A narrow beam wound around the walls of the cottage rather high up. On this ledge Mrs. Pulie had a display of plates and shells and driftwood, seaweed, framed pictures of winter sunsets from old calendars, and many other handsome objects. Pinky had no difficulty in leaping daintily to the mantel over the fireplace and from this to a fairly clear place on the ledging. She moved along this ledge with great care, and as she approached her journey's end, that is the closed swinging door, she paused to take stock. She sat on a crinkly piece of dried kelp that crackled when she moved and made her sneeze. She pretended not to notice Papa, whose nose was plastered to the screen door.

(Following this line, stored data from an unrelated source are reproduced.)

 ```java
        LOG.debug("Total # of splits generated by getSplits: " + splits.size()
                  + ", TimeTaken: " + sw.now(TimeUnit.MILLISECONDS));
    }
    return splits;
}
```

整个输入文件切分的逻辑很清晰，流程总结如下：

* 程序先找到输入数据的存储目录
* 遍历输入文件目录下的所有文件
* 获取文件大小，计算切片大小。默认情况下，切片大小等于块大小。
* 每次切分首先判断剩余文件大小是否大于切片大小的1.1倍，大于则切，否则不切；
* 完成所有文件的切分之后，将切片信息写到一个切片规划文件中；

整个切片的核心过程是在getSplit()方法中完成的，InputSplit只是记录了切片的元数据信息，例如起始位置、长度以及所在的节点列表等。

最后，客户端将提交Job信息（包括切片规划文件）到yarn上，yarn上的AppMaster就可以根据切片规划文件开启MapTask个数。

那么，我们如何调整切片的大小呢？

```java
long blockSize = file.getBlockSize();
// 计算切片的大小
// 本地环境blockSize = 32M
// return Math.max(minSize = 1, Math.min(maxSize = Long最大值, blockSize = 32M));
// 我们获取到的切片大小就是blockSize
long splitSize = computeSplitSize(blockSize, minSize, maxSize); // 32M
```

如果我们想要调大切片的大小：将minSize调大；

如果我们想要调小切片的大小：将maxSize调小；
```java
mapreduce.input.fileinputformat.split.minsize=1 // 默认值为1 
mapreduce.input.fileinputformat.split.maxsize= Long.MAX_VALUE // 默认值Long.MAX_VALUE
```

How different things looked from up here! It was a place for only a small kitten, however, for the narrow ledge became even narrower in front of the door to the eaves. A large cat such as Gracie could not balance up here, and that probably was the reason she had never tried; or else she was too old; or perhaps having had to wear a bell for so many years, she had lost interest in hard excursions, knowing that someone would be bound to hear her and put a stop to the venture, no matter what. As for Ginger, a dog, poor thing, he couldn't climb. Imagine his surprise someday when he should look up and should see her tail disappearing within!

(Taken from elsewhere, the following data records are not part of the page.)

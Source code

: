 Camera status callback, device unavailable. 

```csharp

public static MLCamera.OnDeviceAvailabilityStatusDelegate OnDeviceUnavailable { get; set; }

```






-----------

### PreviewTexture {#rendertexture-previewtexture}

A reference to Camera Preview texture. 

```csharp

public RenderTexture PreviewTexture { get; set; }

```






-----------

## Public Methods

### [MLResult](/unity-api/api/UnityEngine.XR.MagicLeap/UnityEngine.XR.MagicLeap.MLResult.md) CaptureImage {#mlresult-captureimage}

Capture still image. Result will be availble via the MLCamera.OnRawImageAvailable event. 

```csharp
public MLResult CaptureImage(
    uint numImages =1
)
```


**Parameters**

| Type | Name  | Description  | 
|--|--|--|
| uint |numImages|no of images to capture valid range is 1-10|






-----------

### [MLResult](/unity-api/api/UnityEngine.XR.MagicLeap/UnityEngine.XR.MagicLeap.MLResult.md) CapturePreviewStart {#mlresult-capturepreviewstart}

Now. On with the journey. She edged her way to the middle of the ledge where the opening in the swinging doors was and ... well, have you ever noticed how sometimes you have a very lucky day, everything seems mapped out in your favor? Well, so far, today was that sort of day for Pinky. The last time that Rachel had been up here she had apparently dropped a lollipop stick between the doors, and the little crack caused by this stick made a wedge for Pinky's paws. She stuck her paws in first, and then, squirming, wedging, nudging, bit by bit she squeezed between the two flimsy doors. And she got in!

Her heart pounded with pride and with delightful fear. The first thing that she took in was the sight of Rachel's face plastered against the dusty window, her eyes huge with astonishment. And then she saw the green, startled, jealous eyes of Gracie, who was moving her lips as though cracking something between her teeth.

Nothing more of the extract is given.